In comparison, the total asset of China’s insurance industry was 6.9 trillion by the end of Q3 with one-digit growth rate. Calculated under this tendency, trust will surpass insurance in Q1 next year at latest to become the second largest financial industry next only to banking. 

However, everyone is eyeing this big cake, thus the high growth might not keep up.

Security companies, fund companies and even insurance companies are grabbing trust companies’ businesses by lower charge. By the end of October, security companies’ asset management business exceeded 973.5 billion yuan. The number by the end of last year was 281.87 billion yuan, showing a sharp increase within 10 months.

Experts predict that the next 10 years will be a key period during which financial institutions will compete intensely in mixed operations.

The strong becomes stronger

Currently, CITIC Group and Ping An Group both possess such capacity to surf in mixed operations.
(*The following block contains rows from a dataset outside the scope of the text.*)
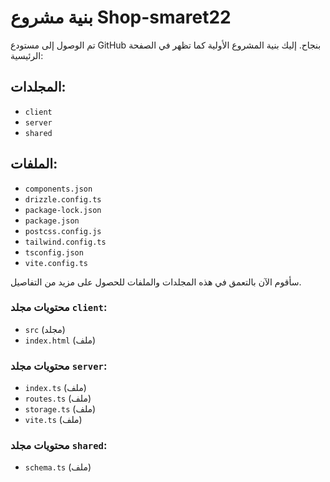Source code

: # بنية مشروع Shop-smaret22

تم الوصول إلى مستودع GitHub بنجاح. إليك بنية المشروع الأولية كما تظهر في الصفحة الرئيسية:

## المجلدات:
- `client`
- `server`
- `shared`

## الملفات:
- `components.json`
- `drizzle.config.ts`
- `package-lock.json`
- `package.json`
- `postcss.config.js`
- `tailwind.config.ts`
- `tsconfig.json`
- `vite.config.ts`

سأقوم الآن بالتعمق في هذه المجلدات والملفات للحصول على مزيد من التفاصيل.



### محتويات مجلد `client`:
- `src` (مجلد)
- `index.html` (ملف)




### محتويات مجلد `server`:
- `index.ts` (ملف)
- `routes.ts` (ملف)
- `storage.ts` (ملف)
- `vite.ts` (ملف)




### محتويات مجلد `shared`:
- `schema.ts` (ملف)



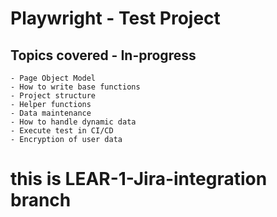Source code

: # Playwright - Test Project

## Topics covered - In-progress
    - Page Object Model
    - How to write base functions
    - Project structure
    - Helper functions
    - Data maintenance
    - How to handle dynamic data
    - Execute test in CI/CD
    - Encryption of user data


# this is LEAR-1-Jira-integration branch

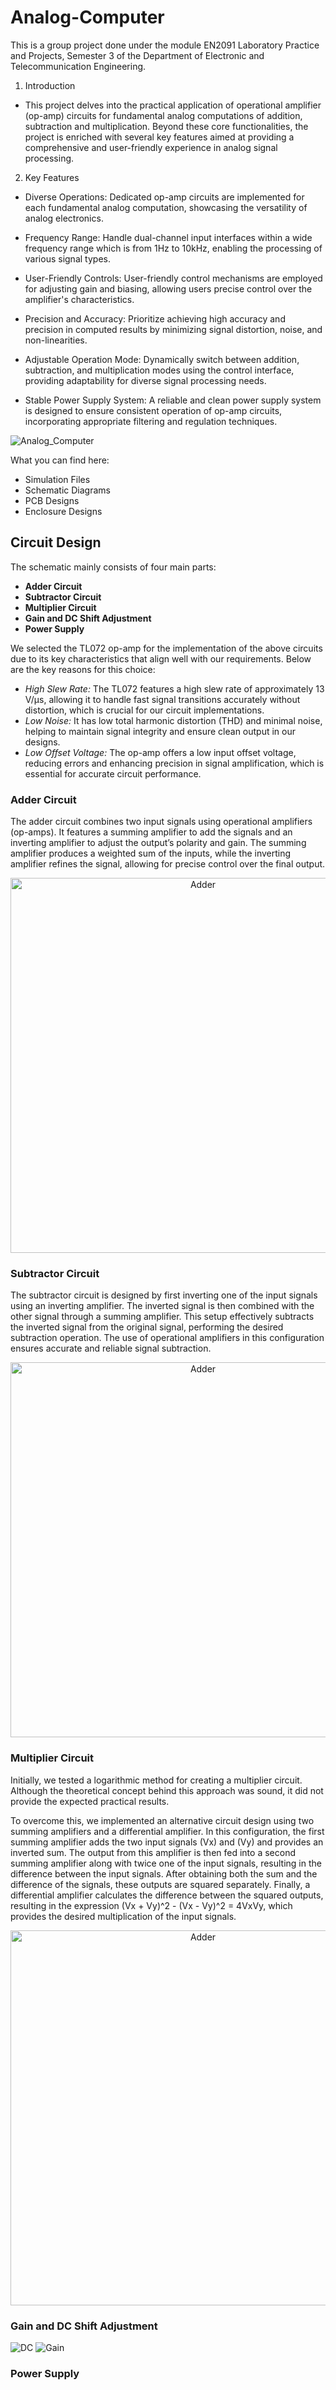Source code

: # Analog-Computer

This is a group project done under the module EN2091 Laboratory Practice and Projects, Semester 3 of the Department of Electronic and Telecommunication Engineering.

1. Introduction
   
- This project delves into the practical application of operational amplifier (op-amp) circuits for fundamental analog computations of addition, subtraction and multiplication. Beyond these core functionalities, the project is enriched with several key features aimed at providing a comprehensive and user-friendly experience in analog signal processing.

2. Key Features

- Diverse Operations: Dedicated op-amp circuits are implemented for each fundamental analog computation, showcasing the versatility of analog electronics.
  
- Frequency Range: Handle dual-channel input interfaces within a wide frequency range which is from 1Hz to 10kHz, enabling the processing of various signal types.
  
- User-Friendly Controls: User-friendly control mechanisms are employed for adjusting gain and biasing, allowing users precise control over the amplifier's characteristics.
  
- Precision and Accuracy: Prioritize achieving high accuracy and precision in computed results by minimizing signal distortion, noise, and non-linearities.
  
- Adjustable Operation Mode: Dynamically switch between addition, subtraction, and multiplication modes using the control interface, providing adaptability for diverse signal processing needs.
  
- Stable Power Supply System: A reliable and clean power supply system is designed to ensure consistent operation of op-amp circuits, incorporating appropriate filtering and regulation techniques.

![Analog_Computer](https://github.com/NilupuleeA/Analog-Computer/assets/153465850/b66c465d-21d6-482b-95f7-0a090533c900)

What you can find here:

- Simulation Files
- Schematic Diagrams
- PCB Designs
- Enclosure Designs
  
## Circuit Design

The schematic mainly consists of four main parts:

- **Adder Circuit**
- **Subtractor Circuit**
- **Multiplier Circuit**
- **Gain and DC Shift Adjustment**
- **Power Supply**

We selected the TL072 op-amp for the implementation of the above circuits due to its key characteristics that align well with our requirements. Below are the key reasons for this choice:

- *High Slew Rate:* The TL072 features a high slew rate of approximately 13 V/µs, allowing it to handle fast signal transitions accurately without distortion, which is crucial for our circuit implementations.
- *Low Noise:* It has low total harmonic distortion (THD) and minimal noise, helping to maintain signal integrity and ensure clean output in our designs.
- *Low Offset Voltage:* The op-amp offers a low input offset voltage, reducing errors and enhancing precision in signal amplification, which is essential for accurate circuit performance.

### Adder Circuit

The adder circuit combines two input signals using operational amplifiers (op-amps). It features a summing amplifier to add the signals and an inverting amplifier to adjust the output’s polarity and gain. The summing amplifier produces a weighted sum of the inputs, while the inverting amplifier refines the signal, allowing for precise control over the final output.

<p align="center">
  <img src="https://github.com/user-attachments/assets/9e944806-271d-4481-b9cb-2fa1dc64b246" alt="Adder" width="600"/>
</p>

### Subtractor Circuit

The subtractor circuit is designed by first inverting one of the input signals using an inverting amplifier. The inverted signal is then combined with the other signal through a summing amplifier. This setup effectively subtracts the inverted signal from the original signal, performing the desired subtraction operation. The use of operational amplifiers in this configuration ensures accurate and reliable signal subtraction.

<p align="center">
  <img src="https://github.com/user-attachments/assets/3bea2f84-4499-440b-9041-86f808dd073d" alt="Adder" width="600"/>
</p>

### Multiplier Circuit

Initially, we tested a logarithmic method for creating a multiplier circuit. Although the theoretical concept behind this approach was sound, it did not provide the expected practical results.

To overcome this, we implemented an alternative circuit design using two summing amplifiers and a differential amplifier. In this configuration, the first summing amplifier adds the two input signals \(Vx\) and \(Vy\) and provides an inverted sum. The output from this amplifier is then fed into a second summing amplifier along with twice one of the input signals, resulting in the difference between the input signals. After obtaining both the sum and the difference of the signals, these outputs are squared separately. Finally, a differential amplifier calculates the difference between the squared outputs, resulting in the expression \(Vx + Vy)^2 - (Vx - Vy)^2 = 4VxVy, which provides the desired multiplication of the input signals.

<p align="center">
  <img src="https://github.com/user-attachments/assets/24d5f9cd-76cf-4813-b381-2cc11cbb1ed1" alt="Adder" width="600"/>
</p>

### Gain and DC Shift Adjustment
![DC](https://github.com/user-attachments/assets/4e128993-1ed5-4153-86eb-dc8d122371be)
![Gain](https://github.com/user-attachments/assets/e246b901-ba9e-4014-b847-f5cd2cc5259f)

### Power Supply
Nevertheless, under the separate operation supervision, the internal resources of the industry have not been effectively integrated.

Supervision towards mixed operations is becoming a leading tendency. In 2012, the deregulation from supervisors made possible the business integration among huge financial groups. In the cut-throat competition, these financial groups will become stronger and stronger relying on resource advantages.

“After 10 years, financial tycoons engaging in mixed operations are expected to be born,” said Jiang.